Он достал платок, развернул и вытянул из пухлой стопки паспорт.
— …Беда в том, что, когда я родился, отец сделал только зарубку на столбе у входа в саклю. Но зарубка не метрика, а сейчас мне нужна бумажка, метрика, чтобы собес сосчитал мои годы и дал пенсию, заслуженную возрастом и трудом… Когда же я родился? Сейчас скажу, мать моя, покойная, говорила, я родился в тот год, когда умер ее дедушка, а тот умер в год, когда половодье унесло половину саклей аула Сулевкент, а беда эта случилась в тот год, когда было затмение, а уж год затмения все знают — это было, когда из царской каторги привезли тело фальшивомонетчика Али-Пача… Вот теперь, сынок, тебе ясно, когда я родился?..
Я даже вздрогнул — так неожиданно перестало сыпаться просо. Кончилось, что ли?

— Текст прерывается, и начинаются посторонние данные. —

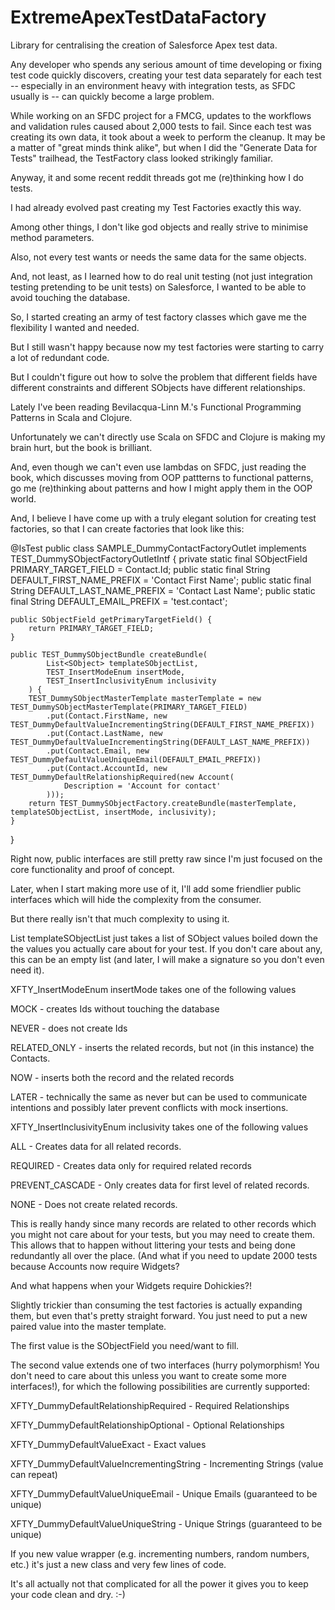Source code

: # ExtremeApexTestDataFactory
Library for centralising the creation of Salesforce Apex test data.

Any developer who spends any serious amount of time developing or fixing test code quickly discovers, creating your test data separately for each test -- especially in an environment heavy with integration tests, as SFDC usually is -- can quickly become a large problem.



While working on an SFDC project for a FMCG, updates to the workflows and validation rules caused about 2,000 tests to fail. Since each test was creating its own data, it took about a week to perform the cleanup. It may be a matter of "great minds think alike", but when I did the "Generate Data for Tests" trailhead, the TestFactory class looked strikingly familiar.



Anyway, it and some recent reddit threads got me (re)thinking how I do tests.



I had already evolved past creating my Test Factories exactly this way.

Among other things, I don't like god objects and really strive to minimise method parameters.

Also, not every test wants or needs the same data for the same objects.

And, not least, as I learned how to do real unit testing (not just integration testing pretending to be unit tests) on Salesforce, I wanted to be able to avoid touching the database.



So, I started creating an army of test factory classes which gave me the flexibility I wanted and needed.

But I still wasn't happy because now my test factories were starting to carry a lot of redundant code.

But I couldn't figure out how to solve the problem that different fields have different constraints and different SObjects have different relationships.



Lately I've been reading Bevilacqua-Linn M.'s Functional Programming Patterns in Scala and Clojure.

Unfortunately we can't directly use Scala on SFDC and Clojure is making my brain hurt, but the book is brilliant.

And, even though we can't even use lambdas on SFDC, just reading the book, which discusses moving from OOP pattterns to functional patterns, go me (re)thinking about patterns and how I might apply them in the OOP world.



And, I believe I have come up with a truly elegant solution for creating test factories, so that I can create factories that look like this:



@IsTest
public class SAMPLE_DummyContactFactoryOutlet implements TEST_DummySObjectFactoryOutletIntf {
	private static final SObjectField PRIMARY_TARGET_FIELD = Contact.Id;
	public static final String DEFAULT_FIRST_NAME_PREFIX = 'Contact First Name';
	public static final String DEFAULT_LAST_NAME_PREFIX = 'Contact Last Name';
	public static final String DEFAULT_EMAIL_PREFIX = 'test.contact';

    public SObjectField getPrimaryTargetField() {
    	return PRIMARY_TARGET_FIELD;
    }
    
    public TEST_DummySObjectBundle createBundle(
	    	List<SObject> templateSObjectList, 
	    	TEST_InsertModeEnum insertMode, 
	    	TEST_InsertInclusivityEnum inclusivity
	    ) {
    	TEST_DummySObjectMasterTemplate masterTemplate = new TEST_DummySObjectMasterTemplate(PRIMARY_TARGET_FIELD)
    		.put(Contact.FirstName, new TEST_DummyDefaultValueIncrementingString(DEFAULT_FIRST_NAME_PREFIX))
    		.put(Contact.LastName, new TEST_DummyDefaultValueIncrementingString(DEFAULT_LAST_NAME_PREFIX))
    		.put(Contact.Email, new TEST_DummyDefaultValueUniqueEmail(DEFAULT_EMAIL_PREFIX))
    		.put(Contact.AccountId, new TEST_DummyDefaultRelationshipRequired(new Account(
    			Description = 'Account for contact'
    		)));
    	return TEST_DummySObjectFactory.createBundle(masterTemplate, templateSObjectList, insertMode, inclusivity);
    }
} 

Right now, public interfaces are still pretty raw since I'm just focused on the core functionality and proof of concept.



Later, when I start making more use of it, I'll add some friendlier public interfaces which will hide the complexity from the consumer.



But there really isn't that much complexity to using it.

List<SObject> templateSObjectList just takes a list of SObject values boiled down the the values you actually care about for your test. If you don't care about any, this can be an empty list (and later, I will make a signature so you don't even need it).



XFTY_InsertModeEnum insertMode takes one of the following values

MOCK - creates Ids without touching the database

NEVER - does not create Ids

RELATED_ONLY - inserts the related records, but not (in this instance) the Contacts.

NOW - inserts both the record and the related records

LATER - technically the same as never but can be used to communicate intentions and possibly later prevent conflicts with mock insertions.



XFTY_InsertInclusivityEnum inclusivity takes one of the following values

ALL - Creates data for all related records.

REQUIRED - Creates data only for required related records

PREVENT_CASCADE - Only creates data for first level of related records.

NONE - Does not create related records.

This is really handy since many records are related to other records which you might not care about for your tests, but you may need to create them. This allows that to happen without littering your tests and being done redundantly all over the place. (And what if you need to update 2000 tests because Accounts now require Widgets?

And what happens when your Widgets require Dohickies?!



Slightly trickier than consuming the test factories is actually expanding them, but even that's pretty straight forward. You just need to put a new paired value into the master template.

The first value is the SObjectField you need/want to fill.

The second value extends one of two interfaces (hurry polymorphism! You don't need to care about this unless you want to create some more interfaces!), for which the following possibilities are currently supported:

XFTY_DummyDefaultRelationshipRequired - Required Relationships

XFTY_DummyDefaultRelationshipOptional - Optional Relationships

XFTY_DummyDefaultValueExact - Exact values

XFTY_DummyDefaultValueIncrementingString - Incrementing Strings (value can repeat)

XFTY_DummyDefaultValueUniqueEmail - Unique Emails (guaranteed to be unique)

XFTY_DummyDefaultValueUniqueString - Unique Strings (guaranteed to be unique)

If you new value wrapper (e.g. incrementing numbers, random numbers, etc.) it's just a new class and very few lines of code.



It's all actually not that complicated for all the power it gives you to keep your code clean and dry. :-)

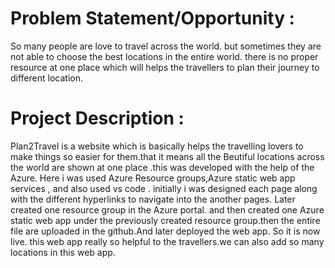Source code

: <!--# repo
# https-packetcodeofficial.github.io-
# https-packetcodeofficial.github.io-
-->

# Problem Statement/Opportunity :
So many people are love to travel across the world. but sometimes they are not able to choose the best locations in the entire world. there is no proper resource at one place which will helps the travellers to plan their journey to different location.


# Project Description : 
Plan2Travel is a website which is basically helps the travelling lovers to make things so easier for them.that it means all the Beutiful locations across the world are shown at one place .this was developed with the help of the Azure.
Here i was used Azure Resource groups,Azure static web app services , and  also used vs code .
initially i was designed each page along with the different hyperlinks to navigate into the another pages. Later created one resource group in the Azure portal. and then created one Azure static web app  under the  previously created resource group.then the entire file are uploaded in the github.And later deployed the web app. So it is now live. this web app really so helpful to the travellers.we can also add so many locations in this web app.
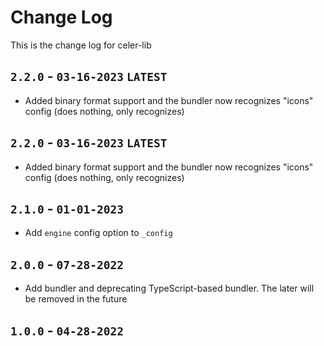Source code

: # Change Log
This is the change log for celer-lib

## `2.2.0` - `03-16-2023` `LATEST`
- Added binary format support and the bundler now recognizes "icons" config (does nothing, only recognizes)

## `2.2.0` - `03-16-2023` `LATEST`
- Added binary format support and the bundler now recognizes "icons" config (does nothing, only recognizes)

## `2.1.0` - `01-01-2023`
- Add `engine` config option to `_config`

## `2.0.0` - `07-28-2022`
- Add bundler and deprecating TypeScript-based bundler. The later will be removed in the future

## `1.0.0` - `04-28-2022`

В это время из детской комнаты появился сын моего гостя. Он шел на руках, балансируя вытянутыми в струнку ногами. За ним таким же манером, на руках, двигалась девочка («равноправная со всеми мальчишками на седьмой линии»). Шествие замыкал мой Заур, на четвереньках.
— Смотри, смотри, у твоего тоже получается! Так, смелее, выше ногу, отрывайся от пола, ух, джигит!..
— Опле! — крикнул его сын, перевернулся и встал на ноги. Такое же сальто проделала девочка. Повалился на бок и Заур, радуясь больше всех.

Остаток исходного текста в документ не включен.